(SUPPLIED RECORDS begins)
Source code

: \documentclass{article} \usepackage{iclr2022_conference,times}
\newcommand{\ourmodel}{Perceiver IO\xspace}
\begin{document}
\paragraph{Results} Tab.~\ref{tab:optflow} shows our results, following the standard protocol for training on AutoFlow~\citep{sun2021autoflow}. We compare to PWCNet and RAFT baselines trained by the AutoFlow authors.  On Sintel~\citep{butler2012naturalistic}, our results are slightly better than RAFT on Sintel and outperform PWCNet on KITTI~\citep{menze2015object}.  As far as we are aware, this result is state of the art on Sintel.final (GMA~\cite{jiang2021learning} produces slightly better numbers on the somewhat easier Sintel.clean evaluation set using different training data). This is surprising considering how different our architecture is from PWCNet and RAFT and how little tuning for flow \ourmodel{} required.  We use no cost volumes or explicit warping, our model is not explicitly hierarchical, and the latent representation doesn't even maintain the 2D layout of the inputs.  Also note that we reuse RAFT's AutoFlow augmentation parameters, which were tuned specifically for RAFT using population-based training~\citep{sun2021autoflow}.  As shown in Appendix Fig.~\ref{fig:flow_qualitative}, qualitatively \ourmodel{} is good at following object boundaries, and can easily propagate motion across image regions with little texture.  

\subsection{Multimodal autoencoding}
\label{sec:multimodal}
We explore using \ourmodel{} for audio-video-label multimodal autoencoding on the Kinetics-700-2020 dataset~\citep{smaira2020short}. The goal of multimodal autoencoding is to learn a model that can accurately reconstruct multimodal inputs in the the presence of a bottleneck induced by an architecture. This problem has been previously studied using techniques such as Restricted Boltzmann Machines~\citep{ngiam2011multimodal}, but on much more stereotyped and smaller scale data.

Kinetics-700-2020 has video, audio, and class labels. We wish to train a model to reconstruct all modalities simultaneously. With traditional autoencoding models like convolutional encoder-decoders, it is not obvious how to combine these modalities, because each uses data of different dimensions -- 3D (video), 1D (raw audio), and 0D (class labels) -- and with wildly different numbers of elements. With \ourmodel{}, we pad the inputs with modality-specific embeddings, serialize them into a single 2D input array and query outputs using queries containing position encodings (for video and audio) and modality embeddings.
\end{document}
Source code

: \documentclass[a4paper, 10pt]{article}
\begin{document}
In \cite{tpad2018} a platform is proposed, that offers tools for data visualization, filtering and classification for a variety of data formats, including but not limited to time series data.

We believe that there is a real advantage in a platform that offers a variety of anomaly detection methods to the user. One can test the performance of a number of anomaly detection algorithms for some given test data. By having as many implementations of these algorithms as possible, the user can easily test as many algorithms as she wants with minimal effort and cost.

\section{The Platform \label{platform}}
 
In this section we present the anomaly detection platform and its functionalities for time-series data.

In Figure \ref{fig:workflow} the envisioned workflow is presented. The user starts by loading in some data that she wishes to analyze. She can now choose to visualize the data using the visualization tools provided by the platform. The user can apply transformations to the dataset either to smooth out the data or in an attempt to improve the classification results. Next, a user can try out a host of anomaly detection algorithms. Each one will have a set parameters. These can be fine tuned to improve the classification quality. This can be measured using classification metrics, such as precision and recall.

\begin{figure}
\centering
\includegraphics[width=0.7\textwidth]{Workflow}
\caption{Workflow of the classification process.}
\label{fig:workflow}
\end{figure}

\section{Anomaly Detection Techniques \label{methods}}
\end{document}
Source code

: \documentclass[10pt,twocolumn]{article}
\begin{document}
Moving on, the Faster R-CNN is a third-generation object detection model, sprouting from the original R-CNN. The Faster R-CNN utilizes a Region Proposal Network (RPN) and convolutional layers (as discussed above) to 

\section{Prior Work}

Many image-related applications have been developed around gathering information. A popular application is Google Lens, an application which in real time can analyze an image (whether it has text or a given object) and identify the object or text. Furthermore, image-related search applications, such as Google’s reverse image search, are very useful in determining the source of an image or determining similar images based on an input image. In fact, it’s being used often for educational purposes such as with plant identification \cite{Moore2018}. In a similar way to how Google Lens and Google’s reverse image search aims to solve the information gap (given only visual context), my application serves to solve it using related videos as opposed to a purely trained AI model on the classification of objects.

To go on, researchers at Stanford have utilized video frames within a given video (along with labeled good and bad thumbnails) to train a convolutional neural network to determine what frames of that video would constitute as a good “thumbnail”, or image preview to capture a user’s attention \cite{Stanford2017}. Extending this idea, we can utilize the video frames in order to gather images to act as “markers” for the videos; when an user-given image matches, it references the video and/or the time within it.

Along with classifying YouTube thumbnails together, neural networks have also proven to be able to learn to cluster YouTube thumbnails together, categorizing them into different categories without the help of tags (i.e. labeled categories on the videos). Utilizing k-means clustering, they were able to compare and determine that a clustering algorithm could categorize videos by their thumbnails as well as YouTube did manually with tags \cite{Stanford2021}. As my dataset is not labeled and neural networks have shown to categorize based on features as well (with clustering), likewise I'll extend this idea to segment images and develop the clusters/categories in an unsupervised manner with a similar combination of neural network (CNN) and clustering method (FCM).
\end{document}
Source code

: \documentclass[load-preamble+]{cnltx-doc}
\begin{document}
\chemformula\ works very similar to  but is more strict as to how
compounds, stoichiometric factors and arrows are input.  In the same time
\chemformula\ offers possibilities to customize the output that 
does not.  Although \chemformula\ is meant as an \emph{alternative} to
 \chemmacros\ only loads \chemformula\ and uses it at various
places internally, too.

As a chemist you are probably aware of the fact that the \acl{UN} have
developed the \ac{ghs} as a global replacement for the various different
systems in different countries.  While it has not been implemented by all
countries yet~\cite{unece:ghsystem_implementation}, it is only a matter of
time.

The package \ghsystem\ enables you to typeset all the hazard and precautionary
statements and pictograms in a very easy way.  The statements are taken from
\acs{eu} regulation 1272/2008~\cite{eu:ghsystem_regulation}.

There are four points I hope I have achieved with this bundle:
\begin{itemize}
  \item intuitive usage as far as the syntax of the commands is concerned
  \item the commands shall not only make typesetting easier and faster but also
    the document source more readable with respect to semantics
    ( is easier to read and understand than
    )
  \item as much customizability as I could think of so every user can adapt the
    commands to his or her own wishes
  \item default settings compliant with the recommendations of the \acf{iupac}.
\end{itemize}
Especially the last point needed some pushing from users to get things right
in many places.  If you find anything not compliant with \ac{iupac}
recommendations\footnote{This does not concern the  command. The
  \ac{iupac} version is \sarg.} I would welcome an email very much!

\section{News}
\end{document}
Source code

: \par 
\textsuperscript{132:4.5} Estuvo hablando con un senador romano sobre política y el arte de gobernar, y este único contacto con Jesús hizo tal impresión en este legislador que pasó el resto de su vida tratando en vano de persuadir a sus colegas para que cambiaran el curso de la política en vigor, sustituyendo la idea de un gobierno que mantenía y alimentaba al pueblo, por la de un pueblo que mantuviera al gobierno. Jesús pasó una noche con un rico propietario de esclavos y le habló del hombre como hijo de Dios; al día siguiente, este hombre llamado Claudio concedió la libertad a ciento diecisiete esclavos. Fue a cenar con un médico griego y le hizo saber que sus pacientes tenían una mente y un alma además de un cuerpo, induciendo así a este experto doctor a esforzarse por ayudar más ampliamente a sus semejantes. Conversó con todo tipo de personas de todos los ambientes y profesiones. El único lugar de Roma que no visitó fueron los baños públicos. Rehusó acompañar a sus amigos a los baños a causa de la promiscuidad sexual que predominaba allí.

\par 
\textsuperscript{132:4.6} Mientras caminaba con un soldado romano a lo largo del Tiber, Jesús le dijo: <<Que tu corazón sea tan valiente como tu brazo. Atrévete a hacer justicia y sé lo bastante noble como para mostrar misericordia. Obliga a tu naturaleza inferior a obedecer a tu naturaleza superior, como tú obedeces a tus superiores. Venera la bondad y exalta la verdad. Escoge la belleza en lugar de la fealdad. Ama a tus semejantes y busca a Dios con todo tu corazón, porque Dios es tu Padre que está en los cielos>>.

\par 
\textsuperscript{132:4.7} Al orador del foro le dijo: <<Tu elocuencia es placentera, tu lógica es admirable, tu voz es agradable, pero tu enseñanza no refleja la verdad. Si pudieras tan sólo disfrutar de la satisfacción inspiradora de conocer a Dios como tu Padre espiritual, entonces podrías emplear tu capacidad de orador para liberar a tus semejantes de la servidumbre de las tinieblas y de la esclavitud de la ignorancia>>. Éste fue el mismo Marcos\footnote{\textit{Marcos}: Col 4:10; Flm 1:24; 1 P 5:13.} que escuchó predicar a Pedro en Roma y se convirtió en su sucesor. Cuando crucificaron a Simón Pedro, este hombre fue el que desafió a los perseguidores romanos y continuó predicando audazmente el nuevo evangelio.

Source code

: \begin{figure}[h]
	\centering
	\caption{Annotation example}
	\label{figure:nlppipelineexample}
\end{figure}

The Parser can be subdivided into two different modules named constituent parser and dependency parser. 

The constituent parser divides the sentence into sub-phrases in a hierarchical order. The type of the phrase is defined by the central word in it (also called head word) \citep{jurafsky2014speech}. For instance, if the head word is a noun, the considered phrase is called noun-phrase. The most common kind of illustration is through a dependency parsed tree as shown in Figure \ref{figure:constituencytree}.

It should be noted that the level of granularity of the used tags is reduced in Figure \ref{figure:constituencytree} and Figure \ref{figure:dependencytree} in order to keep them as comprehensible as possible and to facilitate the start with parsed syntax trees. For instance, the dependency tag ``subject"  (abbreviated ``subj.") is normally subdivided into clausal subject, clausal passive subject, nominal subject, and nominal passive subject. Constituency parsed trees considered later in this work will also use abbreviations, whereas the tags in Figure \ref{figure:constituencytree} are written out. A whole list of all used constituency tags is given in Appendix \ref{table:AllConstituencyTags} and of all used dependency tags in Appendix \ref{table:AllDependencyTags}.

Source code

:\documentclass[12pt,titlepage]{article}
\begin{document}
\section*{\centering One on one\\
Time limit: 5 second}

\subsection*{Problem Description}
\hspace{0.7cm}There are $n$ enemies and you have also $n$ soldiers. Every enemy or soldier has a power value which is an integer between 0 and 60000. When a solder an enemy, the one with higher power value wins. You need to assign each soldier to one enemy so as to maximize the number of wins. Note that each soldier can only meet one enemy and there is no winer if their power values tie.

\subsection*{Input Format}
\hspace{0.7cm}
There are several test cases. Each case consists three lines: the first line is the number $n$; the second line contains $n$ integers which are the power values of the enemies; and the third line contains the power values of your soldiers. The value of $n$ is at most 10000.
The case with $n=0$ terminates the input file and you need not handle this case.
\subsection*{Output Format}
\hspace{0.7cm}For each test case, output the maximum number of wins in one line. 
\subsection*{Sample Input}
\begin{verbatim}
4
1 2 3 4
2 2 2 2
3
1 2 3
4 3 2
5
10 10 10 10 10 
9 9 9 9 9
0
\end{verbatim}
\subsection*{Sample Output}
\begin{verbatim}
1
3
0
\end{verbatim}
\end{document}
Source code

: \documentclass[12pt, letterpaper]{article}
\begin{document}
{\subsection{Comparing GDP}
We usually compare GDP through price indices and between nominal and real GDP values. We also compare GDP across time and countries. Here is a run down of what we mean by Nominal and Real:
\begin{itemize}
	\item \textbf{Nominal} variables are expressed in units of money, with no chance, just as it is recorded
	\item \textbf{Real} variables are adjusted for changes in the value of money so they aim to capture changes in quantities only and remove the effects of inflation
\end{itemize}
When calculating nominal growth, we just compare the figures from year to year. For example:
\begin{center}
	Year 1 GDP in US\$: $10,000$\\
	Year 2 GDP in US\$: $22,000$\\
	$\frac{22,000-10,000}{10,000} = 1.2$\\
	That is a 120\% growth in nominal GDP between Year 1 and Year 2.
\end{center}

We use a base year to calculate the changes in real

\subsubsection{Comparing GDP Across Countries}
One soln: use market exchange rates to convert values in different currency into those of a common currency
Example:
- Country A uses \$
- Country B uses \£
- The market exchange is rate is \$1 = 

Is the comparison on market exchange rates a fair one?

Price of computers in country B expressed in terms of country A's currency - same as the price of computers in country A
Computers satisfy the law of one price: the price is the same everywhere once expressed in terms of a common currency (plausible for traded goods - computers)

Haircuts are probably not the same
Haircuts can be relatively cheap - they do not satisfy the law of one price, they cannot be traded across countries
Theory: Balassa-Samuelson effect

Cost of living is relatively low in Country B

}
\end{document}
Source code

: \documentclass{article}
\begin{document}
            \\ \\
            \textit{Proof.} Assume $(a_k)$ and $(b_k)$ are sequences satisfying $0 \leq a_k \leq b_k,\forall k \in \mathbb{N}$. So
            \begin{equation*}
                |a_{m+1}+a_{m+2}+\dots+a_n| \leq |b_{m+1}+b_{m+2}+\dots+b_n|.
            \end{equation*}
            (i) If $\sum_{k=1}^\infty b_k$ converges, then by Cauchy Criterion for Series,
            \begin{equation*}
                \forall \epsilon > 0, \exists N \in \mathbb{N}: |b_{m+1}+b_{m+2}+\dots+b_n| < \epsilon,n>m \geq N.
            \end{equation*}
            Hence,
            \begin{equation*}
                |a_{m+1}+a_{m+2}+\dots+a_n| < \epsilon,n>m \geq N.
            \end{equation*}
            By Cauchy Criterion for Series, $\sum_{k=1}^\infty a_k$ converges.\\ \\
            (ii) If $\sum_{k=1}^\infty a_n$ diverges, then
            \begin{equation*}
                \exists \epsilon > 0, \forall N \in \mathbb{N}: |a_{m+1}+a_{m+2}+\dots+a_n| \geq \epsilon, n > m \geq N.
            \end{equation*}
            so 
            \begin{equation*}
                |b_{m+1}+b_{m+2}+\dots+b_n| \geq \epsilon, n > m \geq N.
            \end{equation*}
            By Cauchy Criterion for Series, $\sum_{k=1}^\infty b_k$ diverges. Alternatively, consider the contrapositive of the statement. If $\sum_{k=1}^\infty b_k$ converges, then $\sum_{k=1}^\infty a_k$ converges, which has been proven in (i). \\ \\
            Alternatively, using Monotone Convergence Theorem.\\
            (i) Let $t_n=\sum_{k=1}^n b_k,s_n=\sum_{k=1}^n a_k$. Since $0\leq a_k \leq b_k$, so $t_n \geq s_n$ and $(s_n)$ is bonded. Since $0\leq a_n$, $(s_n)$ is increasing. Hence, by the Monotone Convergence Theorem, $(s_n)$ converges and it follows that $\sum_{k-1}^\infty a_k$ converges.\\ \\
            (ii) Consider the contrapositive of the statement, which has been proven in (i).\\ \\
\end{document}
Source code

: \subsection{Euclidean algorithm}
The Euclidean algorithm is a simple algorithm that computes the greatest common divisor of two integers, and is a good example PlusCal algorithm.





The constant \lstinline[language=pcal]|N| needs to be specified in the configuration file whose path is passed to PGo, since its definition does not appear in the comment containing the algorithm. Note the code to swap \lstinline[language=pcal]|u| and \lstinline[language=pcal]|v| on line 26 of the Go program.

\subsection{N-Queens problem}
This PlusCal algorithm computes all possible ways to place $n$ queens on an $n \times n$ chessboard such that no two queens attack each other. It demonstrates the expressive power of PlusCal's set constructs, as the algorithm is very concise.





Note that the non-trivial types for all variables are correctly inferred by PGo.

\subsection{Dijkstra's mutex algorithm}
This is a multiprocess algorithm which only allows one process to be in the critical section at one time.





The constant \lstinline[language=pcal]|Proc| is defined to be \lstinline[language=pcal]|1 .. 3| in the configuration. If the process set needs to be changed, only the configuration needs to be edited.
(SUPPLIED RECORDS ends)
TASK STATEMENT -
Start with the first line of the data and print every line exactly. The line containing "We explore using" is the last one to include.

ANSWER SPACE -
Source code

: \documentclass{article} \usepackage{iclr2022_conference,times}
\newcommand{\ourmodel}{Perceiver IO\xspace}
\begin{document}
\paragraph{Results} Tab.~\ref{tab:optflow} shows our results, following the standard protocol for training on AutoFlow~\citep{sun2021autoflow}. We compare to PWCNet and RAFT baselines trained by the AutoFlow authors.  On Sintel~\citep{butler2012naturalistic}, our results are slightly better than RAFT on Sintel and outperform PWCNet on KITTI~\citep{menze2015object}.  As far as we are aware, this result is state of the art on Sintel.final (GMA~\cite{jiang2021learning} produces slightly better numbers on the somewhat easier Sintel.clean evaluation set using different training data). This is surprising considering how different our architecture is from PWCNet and RAFT and how little tuning for flow \ourmodel{} required.  We use no cost volumes or explicit warping, our model is not explicitly hierarchical, and the latent representation doesn't even maintain the 2D layout of the inputs.  Also note that we reuse RAFT's AutoFlow augmentation parameters, which were tuned specifically for RAFT using population-based training~\citep{sun2021autoflow}.  As shown in Appendix Fig.~\ref{fig:flow_qualitative}, qualitatively \ourmodel{} is good at following object boundaries, and can easily propagate motion across image regions with little texture.  

\subsection{Multimodal autoencoding}
\label{sec:multimodal}
We explore using \ourmodel{} for audio-video-label multimodal autoencoding on the Kinetics-700-2020 dataset~\citep{smaira2020short}. The goal of multimodal autoencoding is to learn a model that can accurately reconstruct multimodal inputs in the the presence of a bottleneck induced by an architecture. This problem has been previously studied using techniques such as Restricted Boltzmann Machines~\citep{ngiam2011multimodal}, but on much more stereotyped and smaller scale data.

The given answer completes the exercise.